MODERN INDIAN HOUSE
Although on the Allegheny reservation, N. Y., this is the common type of house occupied by better-class Indians in many States.

CHAPTER III. THE INDIANS TODAY AND HON. E. E. AYER’S REPORT

We have seen in the preceding chapter that the Commissioner of Indian Affairs, his assistants, Supervisors, Inspectors and Special Agents stand at the head of a very great Bureau; and that under them are thousands of employees. The diagram on the following page is an outline plan of the entire Indian Service, beginning with that great body, the Congress of the United States, and passing through its various ramifications down to the amalgamation of the educated, competent Indian into the body of American citizens.

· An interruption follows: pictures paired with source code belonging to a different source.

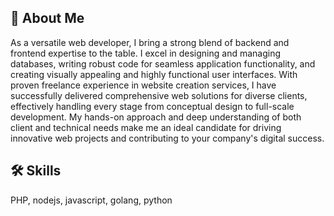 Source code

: 
## 🚀 About Me
As a versatile web developer, I bring a strong blend of backend and frontend expertise to the table. I excel in designing and managing databases, writing robust code for seamless application functionality, and creating visually appealing and highly functional user interfaces. With proven freelance experience in website creation services, I have successfully delivered comprehensive web solutions for diverse clients, effectively handling every stage from conceptual design to full-scale development. My hands-on approach and deep understanding of both client and technical needs make me an ideal candidate for driving innovative web projects and contributing to your company's digital success.


## 🛠 Skills
PHP, nodejs, javascript, golang, python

This comprehensive table was published by Honorable F. E. Farrell, Superintendent of the Cheyenne and Arapaho Agency, in the school publication The Carrier Pigeon, in December, 1912.

We should first realize the tremendous difference between the Indians of 1850 and those of 1914. A comparison of the Indian reservation map of 1879 and the map of 1913 will give readers some idea of the tremendous changes in Indian life in this country. In the short space of fifty years, the entire West has been transformed from an Indian country to a white man’s country. The problem of these Indians is today, not so much an ethnologic study, as it is a citizenship and humanitarian problem.

Although there are a few scattered bands of Indians on the public domain (notably Papago and Navaho, and a few other bands) more than nine-tenths of these people are under direct Federal or State supervision. As I have remarked elsewhere, a great many of the Navaho and certain other Indians still keep up tribal customs and continue in the faith of their ancestors, but for the greater part, the Indians are, and should be, considered a part of our body politic. Before discussing some of the larger tribes, and certain phases of Indian history in the broad sense, we should review the Indian situation as it presents itself generally in the United States.

Beginning with the far East, we should glance at the thousand or more native Americans living in Maine and New Brunswick.

Several hundred Penobscot and Passamaquoddy Indians are located at Oldtown, Maine, and on the St. Croix River above Princeton, Maine. These are of superior intelligence, and all are self-supporting. There is some drunkenness, but it is not prevalent, as among some of our western tribes.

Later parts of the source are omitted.